▶ [WHAT IS BEING ASKED] Locate each line of the material that contains "SKILL", then return it.

▶ [DATA EXCERPTS]
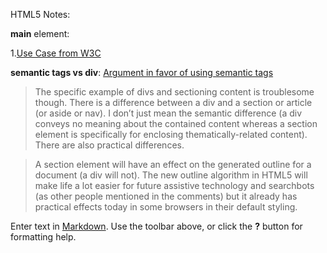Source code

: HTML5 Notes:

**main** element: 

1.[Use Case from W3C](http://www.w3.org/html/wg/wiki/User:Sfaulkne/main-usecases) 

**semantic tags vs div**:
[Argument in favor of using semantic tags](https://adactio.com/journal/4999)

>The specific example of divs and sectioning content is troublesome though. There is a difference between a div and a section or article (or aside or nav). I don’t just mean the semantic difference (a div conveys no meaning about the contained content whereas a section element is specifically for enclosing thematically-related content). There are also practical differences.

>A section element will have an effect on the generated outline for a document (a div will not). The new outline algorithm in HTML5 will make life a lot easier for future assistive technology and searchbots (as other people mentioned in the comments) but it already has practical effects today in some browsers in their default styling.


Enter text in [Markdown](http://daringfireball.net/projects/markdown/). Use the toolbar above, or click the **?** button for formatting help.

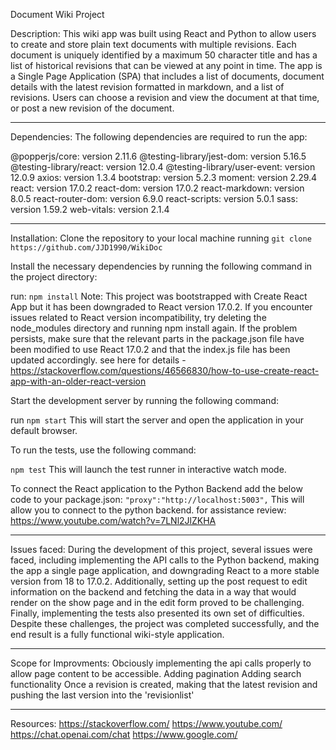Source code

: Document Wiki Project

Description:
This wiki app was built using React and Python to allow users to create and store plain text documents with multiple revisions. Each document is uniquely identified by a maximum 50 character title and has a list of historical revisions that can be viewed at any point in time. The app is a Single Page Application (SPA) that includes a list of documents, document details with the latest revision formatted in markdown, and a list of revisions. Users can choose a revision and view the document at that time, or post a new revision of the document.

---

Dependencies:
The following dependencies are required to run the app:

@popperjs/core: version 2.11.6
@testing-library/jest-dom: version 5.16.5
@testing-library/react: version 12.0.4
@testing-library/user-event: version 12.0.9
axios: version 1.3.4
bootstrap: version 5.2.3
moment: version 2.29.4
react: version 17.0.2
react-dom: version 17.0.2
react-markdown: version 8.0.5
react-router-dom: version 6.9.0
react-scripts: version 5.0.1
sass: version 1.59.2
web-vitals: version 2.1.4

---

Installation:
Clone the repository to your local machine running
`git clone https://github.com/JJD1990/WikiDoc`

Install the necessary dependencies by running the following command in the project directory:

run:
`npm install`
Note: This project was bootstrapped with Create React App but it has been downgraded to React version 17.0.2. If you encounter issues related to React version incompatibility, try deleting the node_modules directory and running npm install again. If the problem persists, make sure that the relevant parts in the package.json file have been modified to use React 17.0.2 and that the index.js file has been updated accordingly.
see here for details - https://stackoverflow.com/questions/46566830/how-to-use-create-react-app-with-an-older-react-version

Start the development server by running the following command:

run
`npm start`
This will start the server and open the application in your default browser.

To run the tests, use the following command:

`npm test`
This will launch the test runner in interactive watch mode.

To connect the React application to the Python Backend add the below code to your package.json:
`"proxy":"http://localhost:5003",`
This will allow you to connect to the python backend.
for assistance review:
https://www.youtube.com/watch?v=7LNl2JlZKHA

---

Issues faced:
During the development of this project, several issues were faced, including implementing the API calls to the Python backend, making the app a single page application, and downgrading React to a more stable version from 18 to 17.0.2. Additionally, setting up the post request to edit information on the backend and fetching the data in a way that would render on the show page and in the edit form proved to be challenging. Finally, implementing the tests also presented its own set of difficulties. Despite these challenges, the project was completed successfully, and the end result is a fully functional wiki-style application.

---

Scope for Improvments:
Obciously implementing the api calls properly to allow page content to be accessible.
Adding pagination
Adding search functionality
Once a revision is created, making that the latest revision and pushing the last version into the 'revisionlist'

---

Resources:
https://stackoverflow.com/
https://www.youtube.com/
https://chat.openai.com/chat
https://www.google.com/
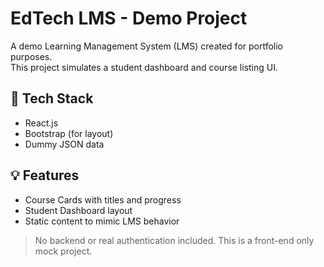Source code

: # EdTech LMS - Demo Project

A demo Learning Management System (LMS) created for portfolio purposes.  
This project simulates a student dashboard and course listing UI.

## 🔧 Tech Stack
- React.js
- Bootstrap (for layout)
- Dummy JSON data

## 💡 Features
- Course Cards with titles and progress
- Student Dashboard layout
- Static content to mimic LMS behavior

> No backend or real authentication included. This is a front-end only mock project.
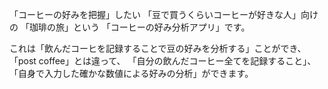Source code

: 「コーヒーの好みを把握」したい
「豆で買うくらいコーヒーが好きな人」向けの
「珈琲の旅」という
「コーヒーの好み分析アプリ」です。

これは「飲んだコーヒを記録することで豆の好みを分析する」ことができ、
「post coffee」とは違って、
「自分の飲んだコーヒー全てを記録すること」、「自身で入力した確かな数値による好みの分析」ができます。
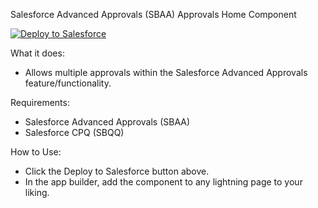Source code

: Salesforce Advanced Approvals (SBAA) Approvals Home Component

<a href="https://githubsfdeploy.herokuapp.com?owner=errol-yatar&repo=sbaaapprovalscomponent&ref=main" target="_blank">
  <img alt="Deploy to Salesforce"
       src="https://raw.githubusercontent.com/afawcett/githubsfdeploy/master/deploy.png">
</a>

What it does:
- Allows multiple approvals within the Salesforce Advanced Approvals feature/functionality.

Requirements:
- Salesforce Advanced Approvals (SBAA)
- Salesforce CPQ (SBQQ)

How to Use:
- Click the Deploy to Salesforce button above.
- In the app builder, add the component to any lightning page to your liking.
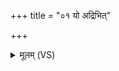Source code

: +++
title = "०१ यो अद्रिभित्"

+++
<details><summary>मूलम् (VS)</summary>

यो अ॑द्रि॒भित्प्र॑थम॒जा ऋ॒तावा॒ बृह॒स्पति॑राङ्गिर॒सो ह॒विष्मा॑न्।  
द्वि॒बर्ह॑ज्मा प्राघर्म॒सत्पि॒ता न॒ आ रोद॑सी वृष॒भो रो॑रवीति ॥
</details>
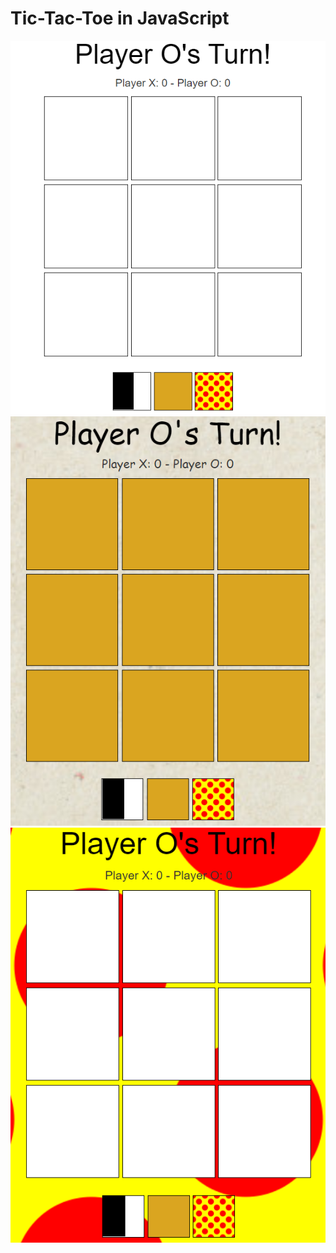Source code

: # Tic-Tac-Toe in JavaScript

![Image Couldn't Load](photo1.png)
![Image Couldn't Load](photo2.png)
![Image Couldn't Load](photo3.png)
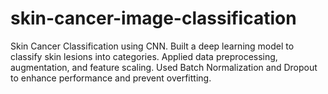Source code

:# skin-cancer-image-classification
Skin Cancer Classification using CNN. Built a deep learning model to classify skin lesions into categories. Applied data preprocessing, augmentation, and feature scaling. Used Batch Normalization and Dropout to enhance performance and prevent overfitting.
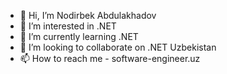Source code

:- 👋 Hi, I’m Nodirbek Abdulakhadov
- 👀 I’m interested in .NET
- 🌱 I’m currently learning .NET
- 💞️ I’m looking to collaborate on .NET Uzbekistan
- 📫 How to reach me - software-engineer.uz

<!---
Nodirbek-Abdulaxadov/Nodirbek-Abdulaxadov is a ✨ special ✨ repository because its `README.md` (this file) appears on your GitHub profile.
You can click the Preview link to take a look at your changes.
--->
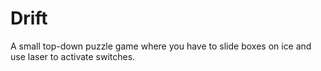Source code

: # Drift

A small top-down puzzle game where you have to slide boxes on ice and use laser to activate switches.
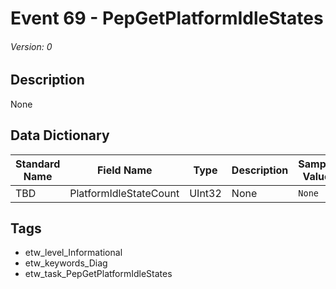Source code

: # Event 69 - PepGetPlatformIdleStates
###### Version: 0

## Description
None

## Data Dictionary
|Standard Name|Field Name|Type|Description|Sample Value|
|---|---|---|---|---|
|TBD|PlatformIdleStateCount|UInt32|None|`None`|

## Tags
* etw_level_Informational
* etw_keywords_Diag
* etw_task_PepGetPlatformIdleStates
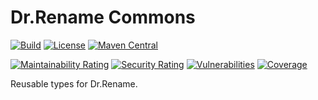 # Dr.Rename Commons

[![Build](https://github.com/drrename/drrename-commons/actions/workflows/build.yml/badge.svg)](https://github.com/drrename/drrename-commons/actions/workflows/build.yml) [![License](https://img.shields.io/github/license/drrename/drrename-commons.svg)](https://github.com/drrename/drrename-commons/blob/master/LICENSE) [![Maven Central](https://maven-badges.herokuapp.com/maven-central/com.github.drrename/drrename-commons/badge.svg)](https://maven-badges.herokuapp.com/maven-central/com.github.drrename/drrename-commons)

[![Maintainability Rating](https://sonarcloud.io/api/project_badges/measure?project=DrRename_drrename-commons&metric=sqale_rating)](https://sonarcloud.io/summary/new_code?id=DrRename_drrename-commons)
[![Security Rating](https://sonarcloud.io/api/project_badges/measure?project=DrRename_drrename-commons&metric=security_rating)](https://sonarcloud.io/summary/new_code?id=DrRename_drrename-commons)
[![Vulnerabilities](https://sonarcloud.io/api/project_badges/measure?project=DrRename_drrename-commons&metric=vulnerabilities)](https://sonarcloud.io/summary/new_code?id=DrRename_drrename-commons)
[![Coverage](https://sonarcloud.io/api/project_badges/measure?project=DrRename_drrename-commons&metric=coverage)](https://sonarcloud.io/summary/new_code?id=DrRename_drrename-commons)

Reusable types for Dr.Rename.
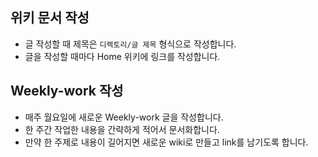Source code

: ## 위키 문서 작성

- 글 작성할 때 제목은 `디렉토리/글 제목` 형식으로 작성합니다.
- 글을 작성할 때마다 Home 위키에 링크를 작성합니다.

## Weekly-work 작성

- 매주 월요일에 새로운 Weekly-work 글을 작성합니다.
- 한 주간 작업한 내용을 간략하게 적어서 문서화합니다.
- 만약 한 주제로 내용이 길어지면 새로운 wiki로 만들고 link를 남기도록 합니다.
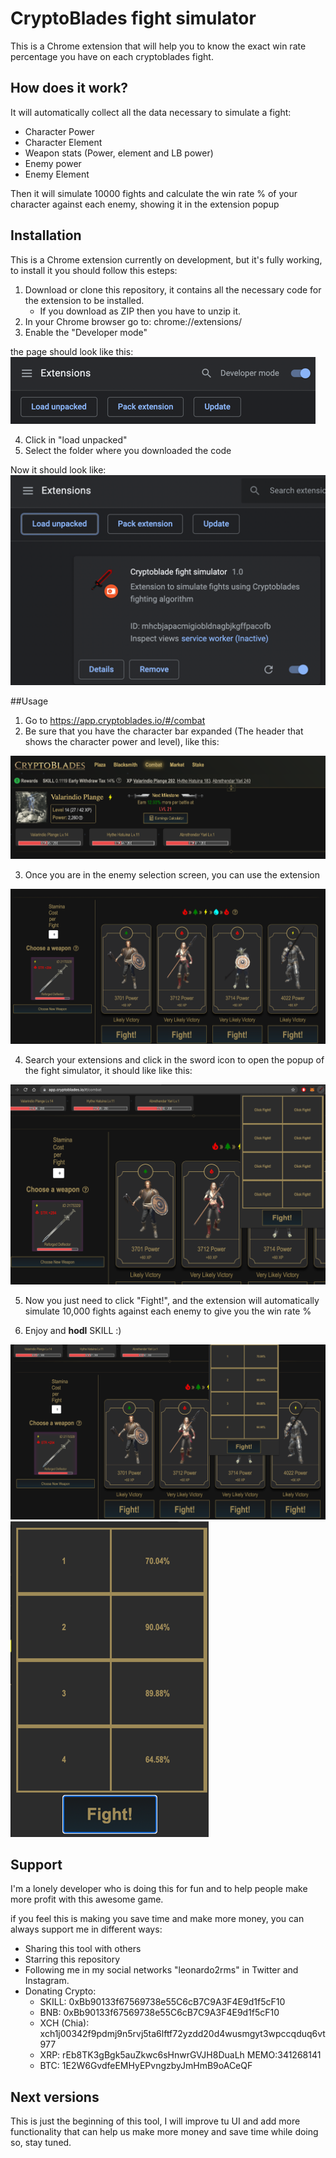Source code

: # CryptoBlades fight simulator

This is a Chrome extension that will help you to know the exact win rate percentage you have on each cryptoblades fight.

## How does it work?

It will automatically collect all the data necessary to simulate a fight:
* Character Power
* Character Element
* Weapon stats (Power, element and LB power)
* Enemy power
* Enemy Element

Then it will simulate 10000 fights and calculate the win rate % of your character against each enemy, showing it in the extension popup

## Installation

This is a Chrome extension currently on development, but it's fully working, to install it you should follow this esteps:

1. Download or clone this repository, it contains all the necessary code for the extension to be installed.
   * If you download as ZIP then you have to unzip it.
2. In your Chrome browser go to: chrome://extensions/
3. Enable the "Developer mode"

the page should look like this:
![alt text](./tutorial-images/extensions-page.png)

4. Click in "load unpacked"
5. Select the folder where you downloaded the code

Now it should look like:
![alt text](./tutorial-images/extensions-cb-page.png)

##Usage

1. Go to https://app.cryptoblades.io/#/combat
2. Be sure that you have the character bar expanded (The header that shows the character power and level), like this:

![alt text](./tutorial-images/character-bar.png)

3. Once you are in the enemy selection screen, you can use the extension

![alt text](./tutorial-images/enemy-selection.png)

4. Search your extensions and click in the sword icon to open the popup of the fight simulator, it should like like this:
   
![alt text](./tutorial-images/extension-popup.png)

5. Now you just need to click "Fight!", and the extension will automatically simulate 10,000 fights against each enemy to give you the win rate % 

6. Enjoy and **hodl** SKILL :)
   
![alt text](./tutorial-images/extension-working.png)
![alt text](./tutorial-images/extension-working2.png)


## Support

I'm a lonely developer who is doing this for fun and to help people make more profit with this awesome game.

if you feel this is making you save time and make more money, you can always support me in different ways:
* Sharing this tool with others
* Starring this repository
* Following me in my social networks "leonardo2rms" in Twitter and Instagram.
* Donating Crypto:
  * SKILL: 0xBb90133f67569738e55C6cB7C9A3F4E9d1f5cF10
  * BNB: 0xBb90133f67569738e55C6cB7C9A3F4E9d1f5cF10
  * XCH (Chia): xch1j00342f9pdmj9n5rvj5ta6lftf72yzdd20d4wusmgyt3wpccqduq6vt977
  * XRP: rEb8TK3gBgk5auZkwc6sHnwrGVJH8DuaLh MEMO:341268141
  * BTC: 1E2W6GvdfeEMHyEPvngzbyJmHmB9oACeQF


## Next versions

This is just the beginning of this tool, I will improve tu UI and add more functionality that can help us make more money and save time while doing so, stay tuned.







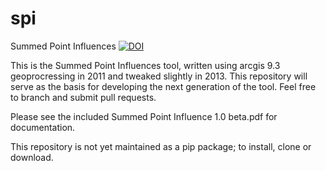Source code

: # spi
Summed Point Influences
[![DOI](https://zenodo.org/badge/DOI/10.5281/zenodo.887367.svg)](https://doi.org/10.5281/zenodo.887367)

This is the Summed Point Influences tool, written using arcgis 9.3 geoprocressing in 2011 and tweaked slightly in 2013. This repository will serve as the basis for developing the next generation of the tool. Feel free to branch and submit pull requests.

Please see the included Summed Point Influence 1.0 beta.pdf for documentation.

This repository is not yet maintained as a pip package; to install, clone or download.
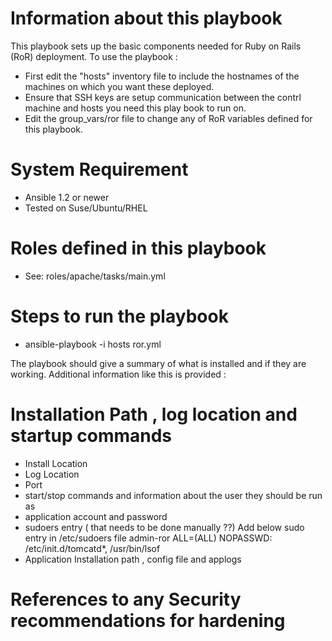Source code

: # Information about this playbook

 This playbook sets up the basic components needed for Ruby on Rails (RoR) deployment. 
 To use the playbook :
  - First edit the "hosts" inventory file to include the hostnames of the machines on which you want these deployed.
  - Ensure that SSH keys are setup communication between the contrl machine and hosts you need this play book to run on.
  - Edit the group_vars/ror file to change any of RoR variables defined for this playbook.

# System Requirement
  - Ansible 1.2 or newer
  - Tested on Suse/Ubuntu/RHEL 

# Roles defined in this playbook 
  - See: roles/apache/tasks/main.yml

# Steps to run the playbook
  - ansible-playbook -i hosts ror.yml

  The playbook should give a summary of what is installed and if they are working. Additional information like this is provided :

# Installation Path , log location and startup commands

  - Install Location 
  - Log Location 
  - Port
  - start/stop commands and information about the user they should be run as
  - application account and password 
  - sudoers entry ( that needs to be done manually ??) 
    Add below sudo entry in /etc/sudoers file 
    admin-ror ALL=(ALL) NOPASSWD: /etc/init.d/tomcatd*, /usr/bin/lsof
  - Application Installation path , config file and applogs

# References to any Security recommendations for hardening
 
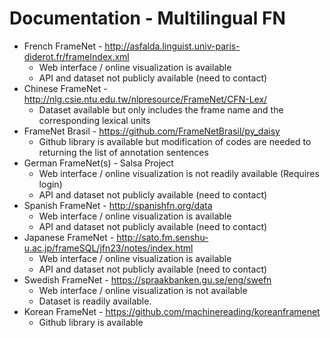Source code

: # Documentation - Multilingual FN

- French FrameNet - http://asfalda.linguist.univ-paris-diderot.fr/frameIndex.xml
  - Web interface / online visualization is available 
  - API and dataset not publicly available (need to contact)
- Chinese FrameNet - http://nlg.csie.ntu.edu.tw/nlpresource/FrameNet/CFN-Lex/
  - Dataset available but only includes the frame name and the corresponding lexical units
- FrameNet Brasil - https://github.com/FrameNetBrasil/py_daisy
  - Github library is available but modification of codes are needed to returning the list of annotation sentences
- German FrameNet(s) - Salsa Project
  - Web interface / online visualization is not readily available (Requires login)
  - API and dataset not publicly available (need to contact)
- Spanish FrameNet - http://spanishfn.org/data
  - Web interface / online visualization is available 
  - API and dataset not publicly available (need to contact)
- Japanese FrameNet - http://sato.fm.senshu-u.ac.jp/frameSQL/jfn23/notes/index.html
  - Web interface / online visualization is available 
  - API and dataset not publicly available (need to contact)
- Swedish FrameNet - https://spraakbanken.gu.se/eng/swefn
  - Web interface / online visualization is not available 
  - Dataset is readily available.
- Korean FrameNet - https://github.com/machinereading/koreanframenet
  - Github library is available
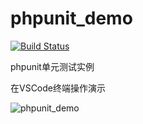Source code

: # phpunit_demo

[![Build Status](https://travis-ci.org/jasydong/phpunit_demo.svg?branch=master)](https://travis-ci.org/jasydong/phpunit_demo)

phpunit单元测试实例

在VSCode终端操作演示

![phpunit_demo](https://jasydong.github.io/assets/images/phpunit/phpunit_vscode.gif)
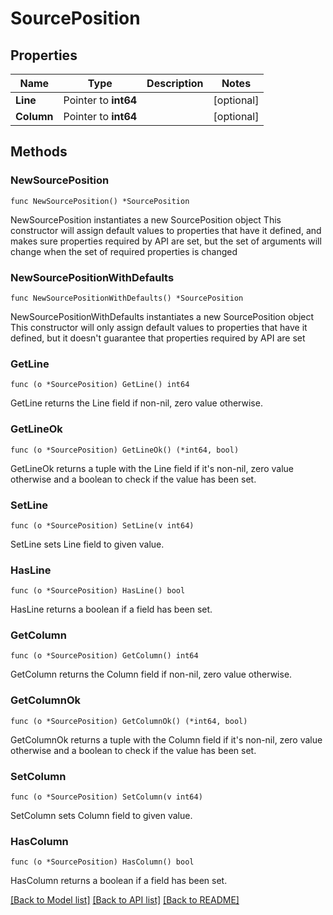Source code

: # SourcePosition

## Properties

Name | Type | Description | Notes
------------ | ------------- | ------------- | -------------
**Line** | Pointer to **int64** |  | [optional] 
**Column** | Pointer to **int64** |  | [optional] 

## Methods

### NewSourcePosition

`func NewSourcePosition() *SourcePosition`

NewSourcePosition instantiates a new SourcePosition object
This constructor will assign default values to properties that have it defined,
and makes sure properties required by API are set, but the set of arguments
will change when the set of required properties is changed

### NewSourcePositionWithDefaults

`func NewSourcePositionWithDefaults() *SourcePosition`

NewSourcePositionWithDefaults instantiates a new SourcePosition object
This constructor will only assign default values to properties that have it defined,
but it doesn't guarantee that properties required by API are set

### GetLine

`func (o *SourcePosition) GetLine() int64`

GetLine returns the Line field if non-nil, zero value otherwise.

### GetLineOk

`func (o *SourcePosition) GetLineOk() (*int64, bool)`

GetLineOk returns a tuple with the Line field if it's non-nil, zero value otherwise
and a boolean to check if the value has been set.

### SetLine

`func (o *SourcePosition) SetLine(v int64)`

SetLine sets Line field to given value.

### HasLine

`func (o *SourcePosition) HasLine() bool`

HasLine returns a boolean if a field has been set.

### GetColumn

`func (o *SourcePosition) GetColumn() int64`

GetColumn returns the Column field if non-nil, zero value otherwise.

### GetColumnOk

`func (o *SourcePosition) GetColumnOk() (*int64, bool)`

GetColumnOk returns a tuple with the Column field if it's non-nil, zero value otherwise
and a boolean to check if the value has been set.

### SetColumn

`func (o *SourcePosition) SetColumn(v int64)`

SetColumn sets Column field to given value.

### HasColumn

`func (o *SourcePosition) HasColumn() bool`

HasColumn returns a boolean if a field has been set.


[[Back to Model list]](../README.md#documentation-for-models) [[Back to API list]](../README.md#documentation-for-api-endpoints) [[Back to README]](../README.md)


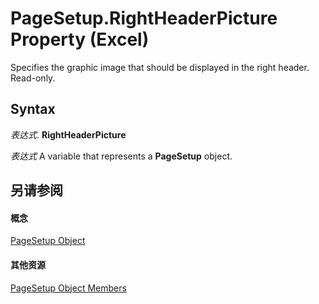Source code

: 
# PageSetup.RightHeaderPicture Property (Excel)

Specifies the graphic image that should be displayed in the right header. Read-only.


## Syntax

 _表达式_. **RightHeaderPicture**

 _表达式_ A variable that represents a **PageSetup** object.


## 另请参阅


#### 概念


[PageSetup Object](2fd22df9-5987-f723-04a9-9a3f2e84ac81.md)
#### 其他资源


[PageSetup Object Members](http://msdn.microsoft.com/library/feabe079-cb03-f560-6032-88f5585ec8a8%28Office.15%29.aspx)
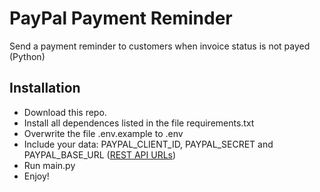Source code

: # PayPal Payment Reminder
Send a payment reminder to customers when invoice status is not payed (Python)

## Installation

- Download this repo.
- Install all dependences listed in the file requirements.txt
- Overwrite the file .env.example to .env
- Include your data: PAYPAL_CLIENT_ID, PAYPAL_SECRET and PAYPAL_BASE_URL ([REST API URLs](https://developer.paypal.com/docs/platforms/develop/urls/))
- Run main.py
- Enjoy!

▶ [TASK RESPONSE]
6. Enjoy and **hodl** SKILL :)
  * SKILL: 0xBb90133f67569738e55C6cB7C9A3F4E9d1f5cF10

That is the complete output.